After a two-year, 1.4-billion-mile return cruise that included two revolutions around the sun, OSIRIS-REx will catch up with Earth in its orbit in 2023 and jettison its sample return capsule. This protective capsule contains what is estimated to be well over the required 60 grams of regolith needed for scientific study, or roughly the size of a candy bar.
The Science Behind the Mission Bennu is of keen interest for scientists because they believe it to be a well-preserved remnant from the beginnings of our solar system more than 4.5 billion years ago. It could contain clues about whether asteroids helped deliver ingredients for life to Earth and could also provide a glimpse into specific natural resources asteroids possess.
Once Bennu’s sample lands in the Utah Test and Training Range on Sept. 24, 2023, it will be curated at NASA’s Johnson Space Flight Center in Houston and shared with teams around the globe. With upcoming scientists and engineers in mind, NASA will save 75 percent of the sample for future generations to study.
The Long Journey Home Today’s departure maneuver was the mission’s longest engine burn since arrival at Bennu in 2018. OSIRIS-REx’s main engines fired for seven minutes, changing its velocity by 0.16 miles per second – about the cruising speed of a commercial airliner – and sending it on a trajectory to meet up with Earth in two and a half years.
OSIRIS-REx is the first NASA mission to collect material from an asteroid.
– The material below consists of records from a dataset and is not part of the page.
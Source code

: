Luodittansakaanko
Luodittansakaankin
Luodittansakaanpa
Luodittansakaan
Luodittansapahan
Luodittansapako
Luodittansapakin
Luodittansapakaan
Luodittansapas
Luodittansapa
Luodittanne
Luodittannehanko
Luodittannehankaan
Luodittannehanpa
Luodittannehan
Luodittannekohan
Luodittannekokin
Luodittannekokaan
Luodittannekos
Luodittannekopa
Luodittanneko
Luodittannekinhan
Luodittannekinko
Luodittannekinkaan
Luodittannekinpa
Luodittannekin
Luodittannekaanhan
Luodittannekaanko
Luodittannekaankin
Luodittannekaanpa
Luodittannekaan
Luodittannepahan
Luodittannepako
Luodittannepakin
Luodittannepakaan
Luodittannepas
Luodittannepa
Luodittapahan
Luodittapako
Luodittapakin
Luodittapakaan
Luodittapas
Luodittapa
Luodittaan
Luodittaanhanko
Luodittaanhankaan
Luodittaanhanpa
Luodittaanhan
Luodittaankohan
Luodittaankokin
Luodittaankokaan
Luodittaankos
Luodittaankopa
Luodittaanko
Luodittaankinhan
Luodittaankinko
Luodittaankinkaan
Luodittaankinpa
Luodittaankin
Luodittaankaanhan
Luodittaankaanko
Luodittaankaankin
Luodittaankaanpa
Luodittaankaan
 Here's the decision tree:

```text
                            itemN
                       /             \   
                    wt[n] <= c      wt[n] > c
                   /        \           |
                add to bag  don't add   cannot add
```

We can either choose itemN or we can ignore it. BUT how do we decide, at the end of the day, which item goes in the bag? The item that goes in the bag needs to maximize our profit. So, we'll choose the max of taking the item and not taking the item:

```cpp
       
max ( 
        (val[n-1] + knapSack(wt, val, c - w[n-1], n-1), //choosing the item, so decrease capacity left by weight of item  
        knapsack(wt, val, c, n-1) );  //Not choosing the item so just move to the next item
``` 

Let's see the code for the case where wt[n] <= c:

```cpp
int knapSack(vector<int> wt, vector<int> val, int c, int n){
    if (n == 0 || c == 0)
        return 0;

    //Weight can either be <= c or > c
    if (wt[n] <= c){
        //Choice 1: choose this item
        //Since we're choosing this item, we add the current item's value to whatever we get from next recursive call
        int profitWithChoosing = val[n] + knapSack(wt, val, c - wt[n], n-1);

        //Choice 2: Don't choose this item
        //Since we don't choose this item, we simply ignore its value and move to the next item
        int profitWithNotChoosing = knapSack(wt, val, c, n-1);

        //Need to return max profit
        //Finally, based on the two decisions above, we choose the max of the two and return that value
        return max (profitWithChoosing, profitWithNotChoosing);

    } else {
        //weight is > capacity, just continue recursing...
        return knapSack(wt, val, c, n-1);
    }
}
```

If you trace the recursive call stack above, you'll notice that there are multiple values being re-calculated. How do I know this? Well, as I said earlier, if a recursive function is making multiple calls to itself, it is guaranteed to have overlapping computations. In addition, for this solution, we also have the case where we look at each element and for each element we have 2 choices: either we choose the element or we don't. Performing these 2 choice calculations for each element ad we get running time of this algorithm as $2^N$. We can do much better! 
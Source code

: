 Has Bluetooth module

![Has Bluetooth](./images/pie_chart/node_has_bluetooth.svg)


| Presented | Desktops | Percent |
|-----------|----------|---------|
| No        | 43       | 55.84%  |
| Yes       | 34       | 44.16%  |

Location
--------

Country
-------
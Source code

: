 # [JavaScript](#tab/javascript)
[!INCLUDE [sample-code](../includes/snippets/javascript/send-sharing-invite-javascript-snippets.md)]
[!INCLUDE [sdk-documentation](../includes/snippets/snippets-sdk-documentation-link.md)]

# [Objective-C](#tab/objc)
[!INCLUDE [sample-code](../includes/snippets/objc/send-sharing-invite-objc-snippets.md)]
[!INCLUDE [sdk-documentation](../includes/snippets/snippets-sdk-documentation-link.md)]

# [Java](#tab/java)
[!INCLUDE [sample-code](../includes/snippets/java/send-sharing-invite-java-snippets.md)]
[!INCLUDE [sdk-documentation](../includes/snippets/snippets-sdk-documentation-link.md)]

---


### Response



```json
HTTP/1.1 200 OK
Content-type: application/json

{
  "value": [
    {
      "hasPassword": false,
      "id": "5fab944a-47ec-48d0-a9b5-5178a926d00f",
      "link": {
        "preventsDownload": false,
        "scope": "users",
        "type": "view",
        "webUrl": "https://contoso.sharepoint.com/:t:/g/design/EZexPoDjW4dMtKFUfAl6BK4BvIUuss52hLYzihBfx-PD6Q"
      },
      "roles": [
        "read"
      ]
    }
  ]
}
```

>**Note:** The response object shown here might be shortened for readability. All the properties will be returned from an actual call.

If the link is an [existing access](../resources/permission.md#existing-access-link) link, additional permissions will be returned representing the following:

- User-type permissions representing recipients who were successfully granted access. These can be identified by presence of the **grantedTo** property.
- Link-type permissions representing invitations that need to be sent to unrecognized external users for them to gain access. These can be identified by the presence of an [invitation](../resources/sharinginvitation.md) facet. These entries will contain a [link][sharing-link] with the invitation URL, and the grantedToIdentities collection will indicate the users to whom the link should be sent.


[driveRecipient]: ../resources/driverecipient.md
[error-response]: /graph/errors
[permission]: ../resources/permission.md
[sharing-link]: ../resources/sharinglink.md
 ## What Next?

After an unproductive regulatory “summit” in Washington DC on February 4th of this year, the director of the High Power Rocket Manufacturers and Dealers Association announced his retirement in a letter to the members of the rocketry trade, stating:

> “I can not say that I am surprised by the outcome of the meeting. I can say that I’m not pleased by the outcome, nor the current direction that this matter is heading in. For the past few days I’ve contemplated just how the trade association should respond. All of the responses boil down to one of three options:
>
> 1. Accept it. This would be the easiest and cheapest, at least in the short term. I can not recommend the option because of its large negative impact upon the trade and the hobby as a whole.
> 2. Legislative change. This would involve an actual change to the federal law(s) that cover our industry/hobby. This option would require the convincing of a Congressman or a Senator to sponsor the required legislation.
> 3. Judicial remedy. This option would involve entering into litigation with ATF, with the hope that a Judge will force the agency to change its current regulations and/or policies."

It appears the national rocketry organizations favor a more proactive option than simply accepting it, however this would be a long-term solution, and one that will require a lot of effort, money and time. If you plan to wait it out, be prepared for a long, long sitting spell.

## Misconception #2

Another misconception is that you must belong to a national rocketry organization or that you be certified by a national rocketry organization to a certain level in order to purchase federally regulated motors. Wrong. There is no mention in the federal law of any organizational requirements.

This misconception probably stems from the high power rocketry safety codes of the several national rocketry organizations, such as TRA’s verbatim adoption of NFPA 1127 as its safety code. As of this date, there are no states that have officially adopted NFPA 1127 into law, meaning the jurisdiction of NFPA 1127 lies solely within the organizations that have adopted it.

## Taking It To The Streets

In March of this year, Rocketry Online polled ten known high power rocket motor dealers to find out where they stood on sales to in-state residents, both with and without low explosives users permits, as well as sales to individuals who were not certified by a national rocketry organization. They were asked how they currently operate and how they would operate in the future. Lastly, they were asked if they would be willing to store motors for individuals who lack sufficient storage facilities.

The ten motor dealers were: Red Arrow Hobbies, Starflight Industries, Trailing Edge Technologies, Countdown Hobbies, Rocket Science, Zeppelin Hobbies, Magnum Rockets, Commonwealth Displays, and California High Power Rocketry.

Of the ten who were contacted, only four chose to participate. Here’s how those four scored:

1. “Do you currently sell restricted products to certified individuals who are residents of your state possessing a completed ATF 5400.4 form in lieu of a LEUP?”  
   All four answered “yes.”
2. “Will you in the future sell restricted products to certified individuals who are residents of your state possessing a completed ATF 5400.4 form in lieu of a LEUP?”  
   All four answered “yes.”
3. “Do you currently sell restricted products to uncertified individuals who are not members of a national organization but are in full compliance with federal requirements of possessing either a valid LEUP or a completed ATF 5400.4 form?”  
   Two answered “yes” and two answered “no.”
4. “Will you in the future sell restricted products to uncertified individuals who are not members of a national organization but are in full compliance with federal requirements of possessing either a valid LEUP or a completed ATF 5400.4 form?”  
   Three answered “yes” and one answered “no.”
It also represents the largest sample collected by a NASA mission since Apollo. This is NASA’s third robotic sample return mission, and Lockheed Martin has built and operated all three of those spacecraft.
“It’s both exciting and bittersweet,” said Sandy Freund, mission operations program manager of the Lockheed Martin Mission Support Area, where OSIRIS-REx is flown. “I can’t wait to see what we learn from the sample when it returns to Earth. Yet, at the same time, we’ve now said goodbye to this asteroid that we’ve gotten to know so well over the past couple of years.”